Retype the entries exactly, keeping every line intact.

---------- Supplied information

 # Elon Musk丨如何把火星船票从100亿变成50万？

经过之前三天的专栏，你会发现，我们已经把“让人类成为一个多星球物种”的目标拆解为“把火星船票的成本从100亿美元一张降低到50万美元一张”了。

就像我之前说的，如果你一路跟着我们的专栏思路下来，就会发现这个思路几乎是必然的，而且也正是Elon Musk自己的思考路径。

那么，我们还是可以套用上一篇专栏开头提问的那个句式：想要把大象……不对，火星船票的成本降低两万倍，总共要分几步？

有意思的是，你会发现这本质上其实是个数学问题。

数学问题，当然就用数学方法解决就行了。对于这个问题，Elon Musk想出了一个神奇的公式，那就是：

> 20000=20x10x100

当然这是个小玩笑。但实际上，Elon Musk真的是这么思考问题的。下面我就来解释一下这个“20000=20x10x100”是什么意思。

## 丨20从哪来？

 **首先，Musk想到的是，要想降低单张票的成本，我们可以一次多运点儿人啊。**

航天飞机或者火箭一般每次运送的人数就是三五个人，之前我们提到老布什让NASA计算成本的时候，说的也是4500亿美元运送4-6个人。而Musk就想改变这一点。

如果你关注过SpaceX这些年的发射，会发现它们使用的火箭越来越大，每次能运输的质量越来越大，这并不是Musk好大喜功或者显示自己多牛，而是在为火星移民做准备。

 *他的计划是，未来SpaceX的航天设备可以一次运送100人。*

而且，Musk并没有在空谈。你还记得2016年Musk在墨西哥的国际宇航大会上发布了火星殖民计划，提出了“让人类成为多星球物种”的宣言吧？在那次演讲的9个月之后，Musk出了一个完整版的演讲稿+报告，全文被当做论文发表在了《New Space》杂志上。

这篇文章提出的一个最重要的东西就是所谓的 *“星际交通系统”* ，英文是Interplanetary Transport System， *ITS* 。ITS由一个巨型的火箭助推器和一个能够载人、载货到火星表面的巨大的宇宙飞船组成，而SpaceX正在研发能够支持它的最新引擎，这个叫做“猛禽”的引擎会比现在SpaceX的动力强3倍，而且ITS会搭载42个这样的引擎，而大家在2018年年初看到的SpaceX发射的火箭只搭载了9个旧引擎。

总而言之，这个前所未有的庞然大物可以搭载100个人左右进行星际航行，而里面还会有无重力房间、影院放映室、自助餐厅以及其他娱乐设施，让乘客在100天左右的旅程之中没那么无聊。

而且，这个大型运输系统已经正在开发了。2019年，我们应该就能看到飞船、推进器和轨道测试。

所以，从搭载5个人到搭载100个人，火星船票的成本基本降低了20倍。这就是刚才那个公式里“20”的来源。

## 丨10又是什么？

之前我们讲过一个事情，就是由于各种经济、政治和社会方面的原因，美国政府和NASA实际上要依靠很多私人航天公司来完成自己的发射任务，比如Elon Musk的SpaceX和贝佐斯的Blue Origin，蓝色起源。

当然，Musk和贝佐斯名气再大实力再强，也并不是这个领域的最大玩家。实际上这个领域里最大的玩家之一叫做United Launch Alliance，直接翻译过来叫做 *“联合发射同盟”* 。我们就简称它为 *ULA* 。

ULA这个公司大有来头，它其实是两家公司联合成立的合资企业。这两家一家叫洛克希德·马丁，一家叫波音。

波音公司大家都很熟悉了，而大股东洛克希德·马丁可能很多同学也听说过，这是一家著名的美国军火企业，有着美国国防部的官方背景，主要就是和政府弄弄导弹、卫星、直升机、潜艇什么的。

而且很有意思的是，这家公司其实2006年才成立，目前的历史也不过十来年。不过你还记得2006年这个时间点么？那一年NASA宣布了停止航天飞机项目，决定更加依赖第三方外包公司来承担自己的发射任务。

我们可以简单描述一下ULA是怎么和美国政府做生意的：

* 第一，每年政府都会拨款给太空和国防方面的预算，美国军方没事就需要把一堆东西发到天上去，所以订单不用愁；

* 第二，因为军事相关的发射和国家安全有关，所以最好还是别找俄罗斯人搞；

--------------------

▶ [Response box]:
 # Elon Musk丨如何把火星船票从100亿变成50万？

经过之前三天的专栏，你会发现，我们已经把“让人类成为一个多星球物种”的目标拆解为“把火星船票的成本从100亿美元一张降低到50万美元一张”了。

就像我之前说的，如果你一路跟着我们的专栏思路下来，就会发现这个思路几乎是必然的，而且也正是Elon Musk自己的思考路径。

那么，我们还是可以套用上一篇专栏开头提问的那个句式：想要把大象……不对，火星船票的成本降低两万倍，总共要分几步？

有意思的是，你会发现这本质上其实是个数学问题。

数学问题，当然就用数学方法解决就行了。对于这个问题，Elon Musk想出了一个神奇的公式，那就是：

> 20000=20x10x100

当然这是个小玩笑。但实际上，Elon Musk真的是这么思考问题的。下面我就来解释一下这个“20000=20x10x100”是什么意思。

## 丨20从哪来？

 **首先，Musk想到的是，要想降低单张票的成本，我们可以一次多运点儿人啊。**

航天飞机或者火箭一般每次运送的人数就是三五个人，之前我们提到老布什让NASA计算成本的时候，说的也是4500亿美元运送4-6个人。而Musk就想改变这一点。

如果你关注过SpaceX这些年的发射，会发现它们使用的火箭越来越大，每次能运输的质量越来越大，这并不是Musk好大喜功或者显示自己多牛，而是在为火星移民做准备。

 *他的计划是，未来SpaceX的航天设备可以一次运送100人。*

而且，Musk并没有在空谈。你还记得2016年Musk在墨西哥的国际宇航大会上发布了火星殖民计划，提出了“让人类成为多星球物种”的宣言吧？在那次演讲的9个月之后，Musk出了一个完整版的演讲稿+报告，全文被当做论文发表在了《New Space》杂志上。

这篇文章提出的一个最重要的东西就是所谓的 *“星际交通系统”* ，英文是Interplanetary Transport System， *ITS* 。ITS由一个巨型的火箭助推器和一个能够载人、载货到火星表面的巨大的宇宙飞船组成，而SpaceX正在研发能够支持它的最新引擎，这个叫做“猛禽”的引擎会比现在SpaceX的动力强3倍，而且ITS会搭载42个这样的引擎，而大家在2018年年初看到的SpaceX发射的火箭只搭载了9个旧引擎。

总而言之，这个前所未有的庞然大物可以搭载100个人左右进行星际航行，而里面还会有无重力房间、影院放映室、自助餐厅以及其他娱乐设施，让乘客在100天左右的旅程之中没那么无聊。

而且，这个大型运输系统已经正在开发了。2019年，我们应该就能看到飞船、推进器和轨道测试。

所以，从搭载5个人到搭载100个人，火星船票的成本基本降低了20倍。这就是刚才那个公式里“20”的来源。

## 丨10又是什么？

之前我们讲过一个事情，就是由于各种经济、政治和社会方面的原因，美国政府和NASA实际上要依靠很多私人航天公司来完成自己的发射任务，比如Elon Musk的SpaceX和贝佐斯的Blue Origin，蓝色起源。

当然，Musk和贝佐斯名气再大实力再强，也并不是这个领域的最大玩家。实际上这个领域里最大的玩家之一叫做United Launch Alliance，直接翻译过来叫做 *“联合发射同盟”* 。我们就简称它为 *ULA* 。

ULA这个公司大有来头，它其实是两家公司联合成立的合资企业。这两家一家叫洛克希德·马丁，一家叫波音。

波音公司大家都很熟悉了，而大股东洛克希德·马丁可能很多同学也听说过，这是一家著名的美国军火企业，有着美国国防部的官方背景，主要就是和政府弄弄导弹、卫星、直升机、潜艇什么的。

而且很有意思的是，这家公司其实2006年才成立，目前的历史也不过十来年。不过你还记得2006年这个时间点么？那一年NASA宣布了停止航天飞机项目，决定更加依赖第三方外包公司来承担自己的发射任务。

我们可以简单描述一下ULA是怎么和美国政府做生意的：

* 第一，每年政府都会拨款给太空和国防方面的预算，美国军方没事就需要把一堆东西发到天上去，所以订单不用愁；

* 第二，因为军事相关的发射和国家安全有关，所以最好还是别找俄罗斯人搞；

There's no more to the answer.